- Born: Toronto, Ontario, Canada
- Education: Queen's University Ryerson Polytechnic University
- Occupations: Dating and relationship writer
- Spouse: Michael
- Website: pregnantish.com

= Andrea Syrtash =

Canadian-American relationship writer and broadcaster

Andrea Syrtash is a New-York based dating and relationship writer, online broadcaster, author, and founder of Pregnantish, a media platform for people experiencing infertility.

==Author==

Syrtash contributed to a number of titles published by Hundreds of Heads Books and served as the Special Editor of How to Survive the Real World (2006) and How to Survive Your In-Laws. She is the author of He's Just Not Your Type (And That's a Good Thing) (Rodale Books, 2010) and Cheat On Your Husband (With Your Husband) (Rodale Books, 2011). She is the co-author of It's Okay to Sleep with Him on the First Date (Harlequin Non-Fiction, July 2013).

==On-air personality==

Syrtash hosted ON Dating, produced by NBC Universal Digital Studios at 30 Rockefeller Center in New York City. She is the host of Love and Sex Videos for NBC iVillage and the co-host of Life Story Project for OWN: The Oprah Winfrey Network (Canada).
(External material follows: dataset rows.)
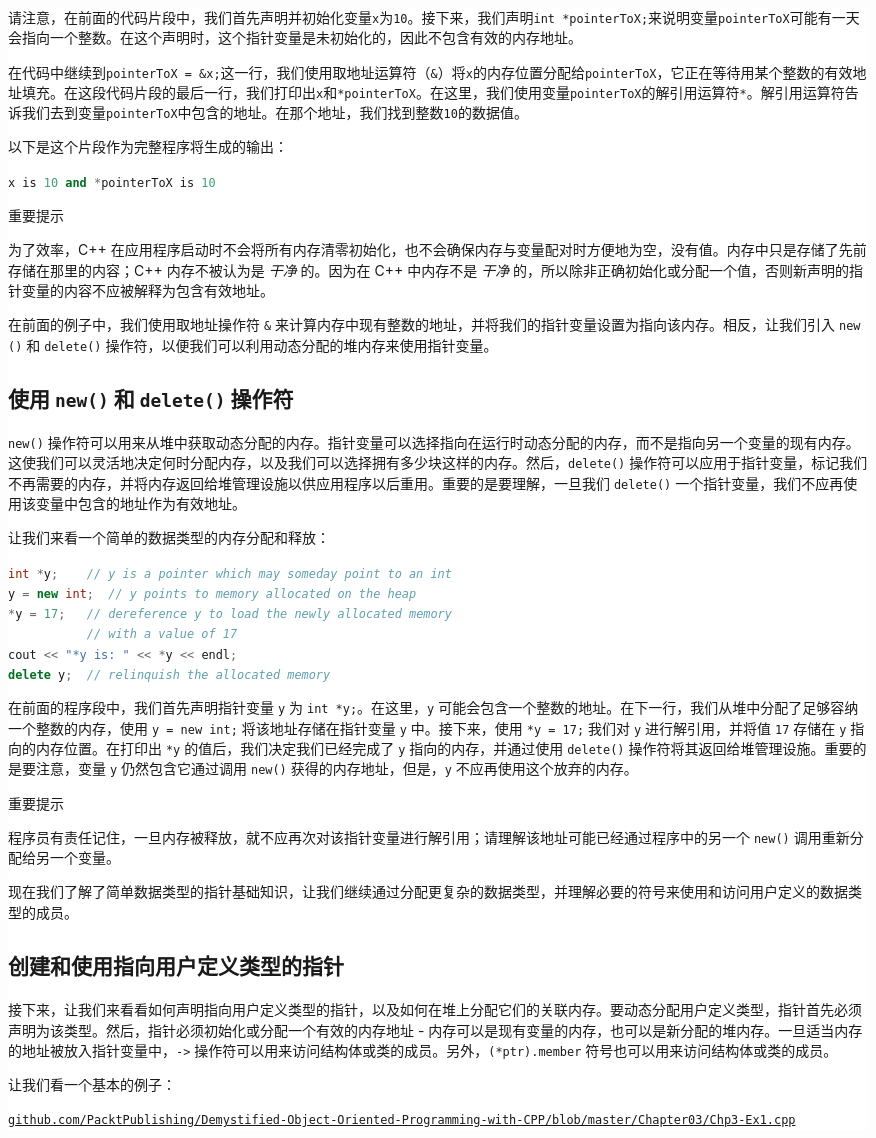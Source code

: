 请注意，在前面的代码片段中，我们首先声明并初始化变量`x`为`10`。接下来，我们声明`int *pointerToX;`来说明变量`pointerToX`可能有一天会指向一个整数。在这个声明时，这个指针变量是未初始化的，因此不包含有效的内存地址。

在代码中继续到`pointerToX = &x;`这一行，我们使用取地址运算符（`&`）将`x`的内存位置分配给`pointerToX`，它正在等待用某个整数的有效地址填充。在这段代码片段的最后一行，我们打印出`x`和`*pointerToX`。在这里，我们使用变量`pointerToX`的解引用运算符`*`。解引用运算符告诉我们去到变量`pointerToX`中包含的地址。在那个地址，我们找到整数`10`的数据值。

以下是这个片段作为完整程序将生成的输出：

```cpp
x is 10 and *pointerToX is 10
```

重要提示

为了效率，C++ 在应用程序启动时不会将所有内存清零初始化，也不会确保内存与变量配对时方便地为空，没有值。内存中只是存储了先前存储在那里的内容；C++ 内存不被认为是 *干净* 的。因为在 C++ 中内存不是 *干净* 的，所以除非正确初始化或分配一个值，否则新声明的指针变量的内容不应被解释为包含有效地址。

在前面的例子中，我们使用取地址操作符 `&` 来计算内存中现有整数的地址，并将我们的指针变量设置为指向该内存。相反，让我们引入 `new()` 和 `delete()` 操作符，以便我们可以利用动态分配的堆内存来使用指针变量。

## 使用 `new()` 和 `delete()` 操作符

`new()` 操作符可以用来从堆中获取动态分配的内存。指针变量可以选择指向在运行时动态分配的内存，而不是指向另一个变量的现有内存。这使我们可以灵活地决定何时分配内存，以及我们可以选择拥有多少块这样的内存。然后，`delete()` 操作符可以应用于指针变量，标记我们不再需要的内存，并将内存返回给堆管理设施以供应用程序以后重用。重要的是要理解，一旦我们 `delete()` 一个指针变量，我们不应再使用该变量中包含的地址作为有效地址。

让我们来看一个简单的数据类型的内存分配和释放：

```cpp
int *y;    // y is a pointer which may someday point to an int
y = new int;  // y points to memory allocated on the heap
*y = 17;   // dereference y to load the newly allocated memory
           // with a value of 17
cout << "*y is: " << *y << endl;
delete y;  // relinquish the allocated memory
```

在前面的程序段中，我们首先声明指针变量 `y` 为 `int *y;`。在这里，`y` 可能会包含一个整数的地址。在下一行，我们从堆中分配了足够容纳一个整数的内存，使用 `y = new int;` 将该地址存储在指针变量 `y` 中。接下来，使用 `*y = 17;` 我们对 `y` 进行解引用，并将值 `17` 存储在 `y` 指向的内存位置。在打印出 `*y` 的值后，我们决定我们已经完成了 `y` 指向的内存，并通过使用 `delete()` 操作符将其返回给堆管理设施。重要的是要注意，变量 `y` 仍然包含它通过调用 `new()` 获得的内存地址，但是，`y` 不应再使用这个放弃的内存。

重要提示

程序员有责任记住，一旦内存被释放，就不应再次对该指针变量进行解引用；请理解该地址可能已经通过程序中的另一个 `new()` 调用重新分配给另一个变量。

现在我们了解了简单数据类型的指针基础知识，让我们继续通过分配更复杂的数据类型，并理解必要的符号来使用和访问用户定义的数据类型的成员。

## 创建和使用指向用户定义类型的指针

接下来，让我们来看看如何声明指向用户定义类型的指针，以及如何在堆上分配它们的关联内存。要动态分配用户定义类型，指针首先必须声明为该类型。然后，指针必须初始化或分配一个有效的内存地址 - 内存可以是现有变量的内存，也可以是新分配的堆内存。一旦适当内存的地址被放入指针变量中，`->` 操作符可以用来访问结构体或类的成员。另外，`(*ptr).member` 符号也可以用来访问结构体或类的成员。

让我们看一个基本的例子：

[`github.com/PacktPublishing/Demystified-Object-Oriented-Programming-with-CPP/blob/master/Chapter03/Chp3-Ex1.cpp`](https://github.com/PacktPublishing/Demystified-Object-Oriented-Programming-with-CPP/blob/master/Chapter03/Chp3-Ex1.cpp)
She frequently appears in the media as a relationship expert source on shows including The View, The Today Show, CBS This Morning, CNN Headline News, On-Air with Ryan Seacrest, and on VH1.

==Spokesperson and speaker==

Syrtash has been a spokesperson and speaker for lifestyle brands including MSN Living, Schick Quattro for Women, and Movado.

==Personal life==

Syrtash grew up in Toronto, Ontario, Canada. She lives in Brooklyn, NY with her husband Michael.